The community, which sits on over 60 acres near the Catskill Mountains in Delaware County, was established in accordance with the teachings of Pakistani Sufi cleric Mubarik Ali Gilani, who encouraged his followers to establish their own communities in rural areas to focus on their religious beliefs, USA Today reported.
Investigators are working to establish a potential motive behind the plot, Chief Phelan said.
According to court documents, investigators found three homemade bombs at the 16-year-old suspect’s home.
The cylindrical-shaped devices were each wrapped in duct tape, and appeared to be filled with nails and black powder, Chief Phelan said.
The bombs will be examined by the Bureau of Alcohol, Tobacco, Firearms, and Explosives, he said.
Police also recovered 23 firearms during the course of the investigation, and speculated that the group had been plotting the attack for about a month, WROC reported.

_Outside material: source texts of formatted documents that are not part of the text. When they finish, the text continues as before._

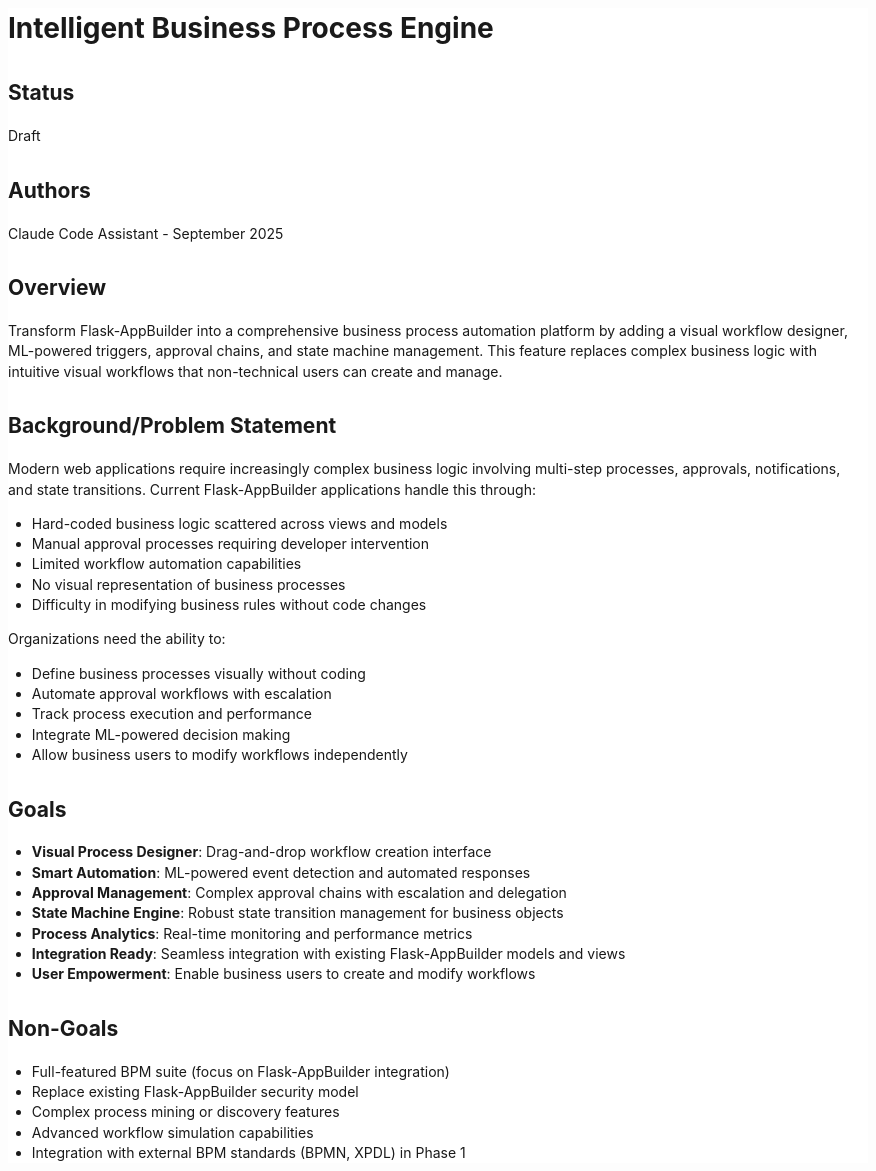 # Intelligent Business Process Engine

## Status
Draft

## Authors
Claude Code Assistant - September 2025

## Overview
Transform Flask-AppBuilder into a comprehensive business process automation platform by adding a visual workflow designer, ML-powered triggers, approval chains, and state machine management. This feature replaces complex business logic with intuitive visual workflows that non-technical users can create and manage.

## Background/Problem Statement
Modern web applications require increasingly complex business logic involving multi-step processes, approvals, notifications, and state transitions. Current Flask-AppBuilder applications handle this through:

- Hard-coded business logic scattered across views and models
- Manual approval processes requiring developer intervention  
- Limited workflow automation capabilities
- No visual representation of business processes
- Difficulty in modifying business rules without code changes

Organizations need the ability to:
- Define business processes visually without coding
- Automate approval workflows with escalation
- Track process execution and performance
- Integrate ML-powered decision making
- Allow business users to modify workflows independently

## Goals
- **Visual Process Designer**: Drag-and-drop workflow creation interface
- **Smart Automation**: ML-powered event detection and automated responses  
- **Approval Management**: Complex approval chains with escalation and delegation
- **State Machine Engine**: Robust state transition management for business objects
- **Process Analytics**: Real-time monitoring and performance metrics
- **Integration Ready**: Seamless integration with existing Flask-AppBuilder models and views
- **User Empowerment**: Enable business users to create and modify workflows

## Non-Goals
- Full-featured BPM suite (focus on Flask-AppBuilder integration)
- Replace existing Flask-AppBuilder security model
- Complex process mining or discovery features
- Advanced workflow simulation capabilities
- Integration with external BPM standards (BPMN, XPDL) in Phase 1
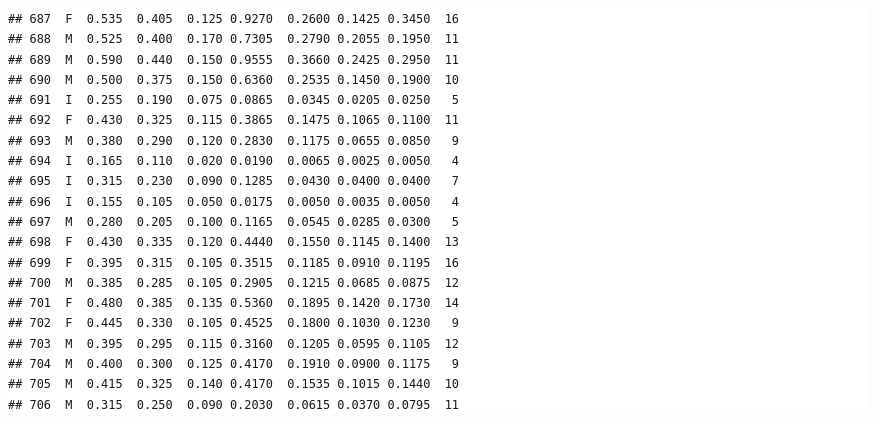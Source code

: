     ## 687  F  0.535  0.405  0.125 0.9270  0.2600 0.1425 0.3450  16
    ## 688  M  0.525  0.400  0.170 0.7305  0.2790 0.2055 0.1950  11
    ## 689  M  0.590  0.440  0.150 0.9555  0.3660 0.2425 0.2950  11
    ## 690  M  0.500  0.375  0.150 0.6360  0.2535 0.1450 0.1900  10
    ## 691  I  0.255  0.190  0.075 0.0865  0.0345 0.0205 0.0250   5
    ## 692  F  0.430  0.325  0.115 0.3865  0.1475 0.1065 0.1100  11
    ## 693  M  0.380  0.290  0.120 0.2830  0.1175 0.0655 0.0850   9
    ## 694  I  0.165  0.110  0.020 0.0190  0.0065 0.0025 0.0050   4
    ## 695  I  0.315  0.230  0.090 0.1285  0.0430 0.0400 0.0400   7
    ## 696  I  0.155  0.105  0.050 0.0175  0.0050 0.0035 0.0050   4
    ## 697  M  0.280  0.205  0.100 0.1165  0.0545 0.0285 0.0300   5
    ## 698  F  0.430  0.335  0.120 0.4440  0.1550 0.1145 0.1400  13
    ## 699  F  0.395  0.315  0.105 0.3515  0.1185 0.0910 0.1195  16
    ## 700  M  0.385  0.285  0.105 0.2905  0.1215 0.0685 0.0875  12
    ## 701  F  0.480  0.385  0.135 0.5360  0.1895 0.1420 0.1730  14
    ## 702  F  0.445  0.330  0.105 0.4525  0.1800 0.1030 0.1230   9
    ## 703  M  0.395  0.295  0.115 0.3160  0.1205 0.0595 0.1105  12
    ## 704  M  0.400  0.300  0.125 0.4170  0.1910 0.0900 0.1175   9
    ## 705  M  0.415  0.325  0.140 0.4170  0.1535 0.1015 0.1440  10
    ## 706  M  0.315  0.250  0.090 0.2030  0.0615 0.0370 0.0795  11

Between five and six locations have been searched thus far, and investigators are still examining the suspects’ electronic devices, police said.
Additional charges may be forthcoming.
Greece Central School District Superintendent Kathleen Graupman praised the student who overheard the lunchroom conversation for alerting school personnel about the situation.
“They trusted their instincts and used what they learned in school,” she told USA Today. ” The outcome of this investigation proves that our system works. I want to emphasize that our schools are safe because of the actions of many.”